• _Items listed in a dataset_:
——————————

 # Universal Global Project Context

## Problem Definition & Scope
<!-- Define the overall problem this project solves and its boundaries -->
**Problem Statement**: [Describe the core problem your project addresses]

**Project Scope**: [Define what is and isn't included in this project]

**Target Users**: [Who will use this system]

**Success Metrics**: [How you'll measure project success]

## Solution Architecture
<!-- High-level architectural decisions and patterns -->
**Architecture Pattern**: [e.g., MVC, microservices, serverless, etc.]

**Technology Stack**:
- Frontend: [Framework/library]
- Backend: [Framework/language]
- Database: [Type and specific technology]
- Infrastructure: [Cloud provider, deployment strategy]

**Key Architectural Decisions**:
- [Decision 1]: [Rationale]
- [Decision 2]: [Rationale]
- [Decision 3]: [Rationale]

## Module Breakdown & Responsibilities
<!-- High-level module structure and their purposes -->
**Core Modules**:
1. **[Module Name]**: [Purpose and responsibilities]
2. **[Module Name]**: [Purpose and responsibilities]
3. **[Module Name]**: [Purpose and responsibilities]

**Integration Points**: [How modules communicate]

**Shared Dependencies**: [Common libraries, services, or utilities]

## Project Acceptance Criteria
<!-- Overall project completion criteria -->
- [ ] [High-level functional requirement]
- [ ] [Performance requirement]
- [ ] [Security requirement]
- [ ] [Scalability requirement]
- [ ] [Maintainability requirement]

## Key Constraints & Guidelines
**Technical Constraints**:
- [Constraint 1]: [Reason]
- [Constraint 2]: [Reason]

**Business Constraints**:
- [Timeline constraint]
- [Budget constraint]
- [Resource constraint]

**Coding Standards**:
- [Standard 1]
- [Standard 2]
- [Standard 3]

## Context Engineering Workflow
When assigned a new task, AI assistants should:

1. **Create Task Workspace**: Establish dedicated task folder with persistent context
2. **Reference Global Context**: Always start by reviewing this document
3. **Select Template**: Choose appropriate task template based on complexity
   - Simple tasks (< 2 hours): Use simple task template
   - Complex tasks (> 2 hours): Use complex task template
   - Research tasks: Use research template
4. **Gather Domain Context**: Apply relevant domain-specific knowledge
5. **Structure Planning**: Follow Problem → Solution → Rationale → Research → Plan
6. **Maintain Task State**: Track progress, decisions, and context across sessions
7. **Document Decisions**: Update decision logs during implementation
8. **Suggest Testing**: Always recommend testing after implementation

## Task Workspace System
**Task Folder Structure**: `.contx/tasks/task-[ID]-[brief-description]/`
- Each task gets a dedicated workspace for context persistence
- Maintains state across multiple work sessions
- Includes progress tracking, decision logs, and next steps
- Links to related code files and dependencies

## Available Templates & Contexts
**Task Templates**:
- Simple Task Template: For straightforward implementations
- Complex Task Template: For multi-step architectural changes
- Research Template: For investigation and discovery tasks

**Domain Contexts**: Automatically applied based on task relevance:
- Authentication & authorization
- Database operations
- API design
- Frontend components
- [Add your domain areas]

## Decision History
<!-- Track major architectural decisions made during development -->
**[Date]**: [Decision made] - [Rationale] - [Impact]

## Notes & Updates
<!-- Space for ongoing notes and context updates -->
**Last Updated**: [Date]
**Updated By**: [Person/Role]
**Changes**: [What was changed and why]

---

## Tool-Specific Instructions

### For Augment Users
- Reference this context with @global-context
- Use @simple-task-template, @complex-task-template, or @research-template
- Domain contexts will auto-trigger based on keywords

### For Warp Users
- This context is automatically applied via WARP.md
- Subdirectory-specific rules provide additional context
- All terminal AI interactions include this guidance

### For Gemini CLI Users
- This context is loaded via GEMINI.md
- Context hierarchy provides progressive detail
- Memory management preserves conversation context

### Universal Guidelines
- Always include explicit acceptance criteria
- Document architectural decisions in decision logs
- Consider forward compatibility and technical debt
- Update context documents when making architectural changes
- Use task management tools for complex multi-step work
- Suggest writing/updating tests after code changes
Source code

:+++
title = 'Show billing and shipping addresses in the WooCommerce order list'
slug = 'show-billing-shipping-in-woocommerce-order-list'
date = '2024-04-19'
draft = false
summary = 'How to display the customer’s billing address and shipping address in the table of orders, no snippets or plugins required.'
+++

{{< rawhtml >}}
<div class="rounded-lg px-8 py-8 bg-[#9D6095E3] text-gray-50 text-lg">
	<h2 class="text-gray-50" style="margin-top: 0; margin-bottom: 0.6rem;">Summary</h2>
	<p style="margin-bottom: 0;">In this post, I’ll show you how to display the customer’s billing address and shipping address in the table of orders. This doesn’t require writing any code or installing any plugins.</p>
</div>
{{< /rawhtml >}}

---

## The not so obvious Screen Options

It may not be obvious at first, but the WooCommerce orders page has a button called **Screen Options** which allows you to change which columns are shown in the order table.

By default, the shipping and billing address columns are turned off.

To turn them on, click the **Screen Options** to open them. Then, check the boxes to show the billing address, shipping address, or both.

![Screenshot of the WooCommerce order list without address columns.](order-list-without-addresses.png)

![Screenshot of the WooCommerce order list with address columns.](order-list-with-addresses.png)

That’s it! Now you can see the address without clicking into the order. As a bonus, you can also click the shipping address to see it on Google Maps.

——————————

• _EXERCISE BRIEF_: The lines above, starting at the one with "[How modules communicate]" and ending at the one with "- [ ] [Performance requirement]", are the only ones to return, exactly as written.

• _EXERCISE ANSWER_:
**Integration Points**: [How modules communicate]

**Shared Dependencies**: [Common libraries, services, or utilities]

## Project Acceptance Criteria
<!-- Overall project completion criteria -->
- [ ] [High-level functional requirement]
- [ ] [Performance requirement]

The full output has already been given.